[[ DATA FOR THIS TASK, beginning ]]

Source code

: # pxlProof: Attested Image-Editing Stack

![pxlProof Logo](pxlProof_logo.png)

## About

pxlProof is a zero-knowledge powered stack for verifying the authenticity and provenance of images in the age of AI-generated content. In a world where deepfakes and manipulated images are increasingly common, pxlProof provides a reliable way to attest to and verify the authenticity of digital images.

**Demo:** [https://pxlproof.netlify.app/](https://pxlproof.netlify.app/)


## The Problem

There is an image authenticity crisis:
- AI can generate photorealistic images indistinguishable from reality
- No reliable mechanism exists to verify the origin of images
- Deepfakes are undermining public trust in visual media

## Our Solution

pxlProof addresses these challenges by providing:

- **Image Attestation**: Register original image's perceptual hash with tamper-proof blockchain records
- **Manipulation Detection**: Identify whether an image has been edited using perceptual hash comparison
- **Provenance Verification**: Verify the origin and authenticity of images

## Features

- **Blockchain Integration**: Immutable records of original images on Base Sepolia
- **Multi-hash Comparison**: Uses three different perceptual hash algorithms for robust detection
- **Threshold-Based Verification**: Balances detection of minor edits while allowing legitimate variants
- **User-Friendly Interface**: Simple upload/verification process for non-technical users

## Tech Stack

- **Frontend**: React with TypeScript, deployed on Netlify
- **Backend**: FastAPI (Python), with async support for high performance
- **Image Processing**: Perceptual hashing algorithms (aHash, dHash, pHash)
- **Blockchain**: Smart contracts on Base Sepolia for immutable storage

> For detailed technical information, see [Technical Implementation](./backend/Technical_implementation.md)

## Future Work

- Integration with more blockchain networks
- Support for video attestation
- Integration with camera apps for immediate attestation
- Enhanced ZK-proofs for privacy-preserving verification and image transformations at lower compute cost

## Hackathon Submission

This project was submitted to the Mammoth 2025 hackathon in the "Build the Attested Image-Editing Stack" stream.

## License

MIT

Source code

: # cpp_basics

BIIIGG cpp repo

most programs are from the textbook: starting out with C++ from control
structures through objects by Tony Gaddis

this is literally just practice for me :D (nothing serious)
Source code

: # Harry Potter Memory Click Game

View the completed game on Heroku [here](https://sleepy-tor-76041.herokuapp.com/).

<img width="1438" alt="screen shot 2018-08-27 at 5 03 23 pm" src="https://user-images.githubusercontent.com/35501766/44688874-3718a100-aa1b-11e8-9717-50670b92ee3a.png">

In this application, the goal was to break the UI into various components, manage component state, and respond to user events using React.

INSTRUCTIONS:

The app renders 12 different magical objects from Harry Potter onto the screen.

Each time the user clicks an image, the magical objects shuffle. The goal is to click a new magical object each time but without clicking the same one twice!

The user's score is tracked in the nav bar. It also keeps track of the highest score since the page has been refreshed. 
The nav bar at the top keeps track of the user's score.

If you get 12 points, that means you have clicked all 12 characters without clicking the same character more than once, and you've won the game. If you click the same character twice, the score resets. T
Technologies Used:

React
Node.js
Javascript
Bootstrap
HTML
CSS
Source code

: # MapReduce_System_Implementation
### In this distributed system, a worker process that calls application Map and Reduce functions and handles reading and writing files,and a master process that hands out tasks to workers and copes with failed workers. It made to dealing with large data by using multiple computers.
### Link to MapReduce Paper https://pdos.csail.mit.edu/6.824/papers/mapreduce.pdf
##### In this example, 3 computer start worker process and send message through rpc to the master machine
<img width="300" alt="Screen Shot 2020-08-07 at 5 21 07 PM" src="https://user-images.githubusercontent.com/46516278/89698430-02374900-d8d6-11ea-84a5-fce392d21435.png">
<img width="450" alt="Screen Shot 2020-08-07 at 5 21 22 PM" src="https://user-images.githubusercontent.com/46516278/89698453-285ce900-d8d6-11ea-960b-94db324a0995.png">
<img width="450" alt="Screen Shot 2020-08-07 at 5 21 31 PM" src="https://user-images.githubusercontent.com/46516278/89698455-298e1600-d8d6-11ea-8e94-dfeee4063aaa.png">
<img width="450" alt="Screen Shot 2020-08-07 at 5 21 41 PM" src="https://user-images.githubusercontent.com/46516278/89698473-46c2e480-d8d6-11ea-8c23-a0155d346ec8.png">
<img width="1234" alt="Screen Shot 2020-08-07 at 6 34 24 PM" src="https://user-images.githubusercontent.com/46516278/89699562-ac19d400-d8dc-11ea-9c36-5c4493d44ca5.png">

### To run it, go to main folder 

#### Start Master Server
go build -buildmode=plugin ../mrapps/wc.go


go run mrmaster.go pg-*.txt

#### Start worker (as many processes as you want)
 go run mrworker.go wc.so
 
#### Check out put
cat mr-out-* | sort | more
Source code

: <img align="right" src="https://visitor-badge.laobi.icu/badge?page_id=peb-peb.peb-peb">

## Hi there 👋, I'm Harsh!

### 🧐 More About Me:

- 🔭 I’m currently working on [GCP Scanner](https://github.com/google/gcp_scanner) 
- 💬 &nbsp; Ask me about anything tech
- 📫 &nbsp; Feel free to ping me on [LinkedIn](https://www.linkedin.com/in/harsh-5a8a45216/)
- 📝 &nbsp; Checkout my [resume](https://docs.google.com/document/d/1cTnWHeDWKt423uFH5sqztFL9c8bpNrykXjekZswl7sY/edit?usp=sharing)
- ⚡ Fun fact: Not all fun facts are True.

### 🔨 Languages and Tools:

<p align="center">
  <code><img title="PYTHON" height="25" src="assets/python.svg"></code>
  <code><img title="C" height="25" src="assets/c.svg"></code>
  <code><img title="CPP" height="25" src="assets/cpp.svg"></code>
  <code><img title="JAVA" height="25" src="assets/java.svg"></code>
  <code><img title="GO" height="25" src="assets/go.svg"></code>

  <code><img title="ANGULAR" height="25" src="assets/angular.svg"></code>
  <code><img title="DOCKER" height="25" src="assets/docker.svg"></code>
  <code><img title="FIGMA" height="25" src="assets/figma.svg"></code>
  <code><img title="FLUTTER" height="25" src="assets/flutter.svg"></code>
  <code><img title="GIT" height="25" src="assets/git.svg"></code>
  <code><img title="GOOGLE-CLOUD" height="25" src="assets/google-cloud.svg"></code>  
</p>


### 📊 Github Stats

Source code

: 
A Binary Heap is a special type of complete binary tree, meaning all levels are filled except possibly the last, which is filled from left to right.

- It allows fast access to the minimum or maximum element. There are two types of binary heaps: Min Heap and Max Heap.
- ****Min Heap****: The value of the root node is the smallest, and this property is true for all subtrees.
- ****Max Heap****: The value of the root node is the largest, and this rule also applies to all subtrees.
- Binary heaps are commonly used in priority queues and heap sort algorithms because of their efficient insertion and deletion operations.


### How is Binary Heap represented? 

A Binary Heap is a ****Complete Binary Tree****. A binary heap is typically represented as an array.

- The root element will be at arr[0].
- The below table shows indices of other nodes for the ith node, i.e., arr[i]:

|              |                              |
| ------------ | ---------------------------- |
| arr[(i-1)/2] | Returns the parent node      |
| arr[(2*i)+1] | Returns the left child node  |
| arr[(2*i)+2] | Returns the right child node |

[[ DATA FOR THIS TASK, end ]]

__EXERCISE DESCRIPTION__. Say how many lines in the entries include the word "value", with no text around the number.

__RESULT__. 2